Scalable Deep Learning-Based Microarchitecture Simulation on GPUs

Cycle-accurate microarchitecture simulators are es-sential tools for designers to architect, estimate, optimize, and manufacture new processors that meet specific design expectations. However, conventional simulators based on discrete-event methods often require an exceedingly long time-to-solution for the simulation of applications and architectures at full complexity and scale. Given the excitement around wielding the machine learning (ML) hammer to tackle various architecture problems, there have been attempts to employ ML to perform architecture simulations, such as Ithemal and SimNet. However, the direct application of existing ML approaches to architecture simulation may be even slower due to overwhelming memory traffic and stringent sequential computation logic. This work proposes the first graphics processing unit (GPU)-based microarchitecture simulator that fully unleashes the poten-tial of GPUs to accelerate state-of-the-art ML-based simulators.

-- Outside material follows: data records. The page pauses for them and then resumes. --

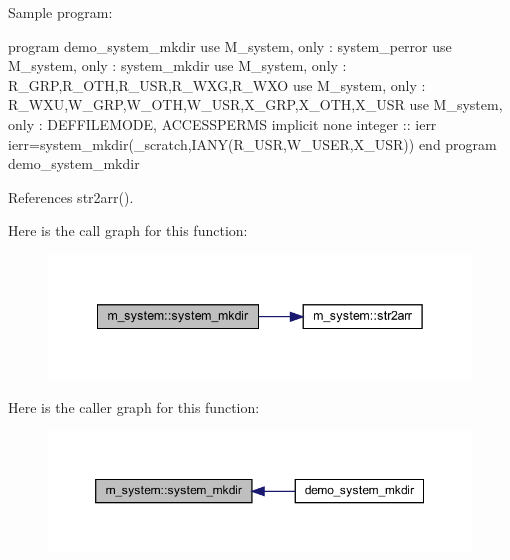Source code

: Sample program\+:

program demo\+\_\+system\+\_\+mkdir use M\+\_\+system, only \+: system\+\_\+perror use M\+\_\+system, only \+: system\+\_\+mkdir use M\+\_\+system, only \+: R\+\_\+\+G\+RP,R\+\_\+\+O\+TH,R\+\_\+\+U\+SR,R\+\_\+\+W\+XG,R\+\_\+\+W\+XO use M\+\_\+system, only \+: R\+\_\+\+W\+XU,W\+\_\+\+G\+RP,W\+\_\+\+O\+TH,W\+\_\+\+U\+SR,X\+\_\+\+G\+RP,X\+\_\+\+O\+TH,X\+\_\+\+U\+SR use M\+\_\+system, only \+: D\+E\+F\+F\+I\+L\+E\+M\+O\+DE, A\+C\+C\+E\+S\+S\+P\+E\+R\+MS implicit none integer \+:\+: ierr ierr=system\+\_\+mkdir(\textquotesingle{}\+\_\+scratch\textquotesingle{},I\+A\+N\+Y(\+R\+\_\+\+U\+S\+R,\+W\+\_\+\+U\+S\+E\+R,\+X\+\_\+\+U\+S\+R)) end program demo\+\_\+system\+\_\+mkdir 

References str2arr().

Here is the call graph for this function\+:
\nopagebreak
\begin{figure}[H]
\begin{center}
\leavevmode
\includegraphics[width=342pt]{namespacem__system_a084d644c236d22af2cc75c6e48fd6e96_cgraph}
\end{center}
\end{figure}
Here is the caller graph for this function\+:
\nopagebreak
\begin{figure}[H]
\begin{center}
\leavevmode
\includegraphics[width=350pt]{namespacem__system_a084d644c236d22af2cc75c6e48fd6e96_icgraph}
\end{center}
\end{figure}
\mbox{\label{namespacem__system_aaa02751b5065c8fd046a56cbbd1a0e1e}}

First, considering the application traces are loaded from central processing unit (CPU) to GPU for simulation, we introduce various designs to reduce the data movement cost between CPUs and GPUs. Second, we propose a parallel simulation paradigm that partitions the application trace into sub-traces to simulate them in parallel with rigorous error analysis and effective error correction mechanisms. Combined, this scalable GPU-based simulator outperforms by orders of magnitude the traditional CPU-based simulators and the state-of-the-art ML-based simulators, i.e., SimNet and Ithemal.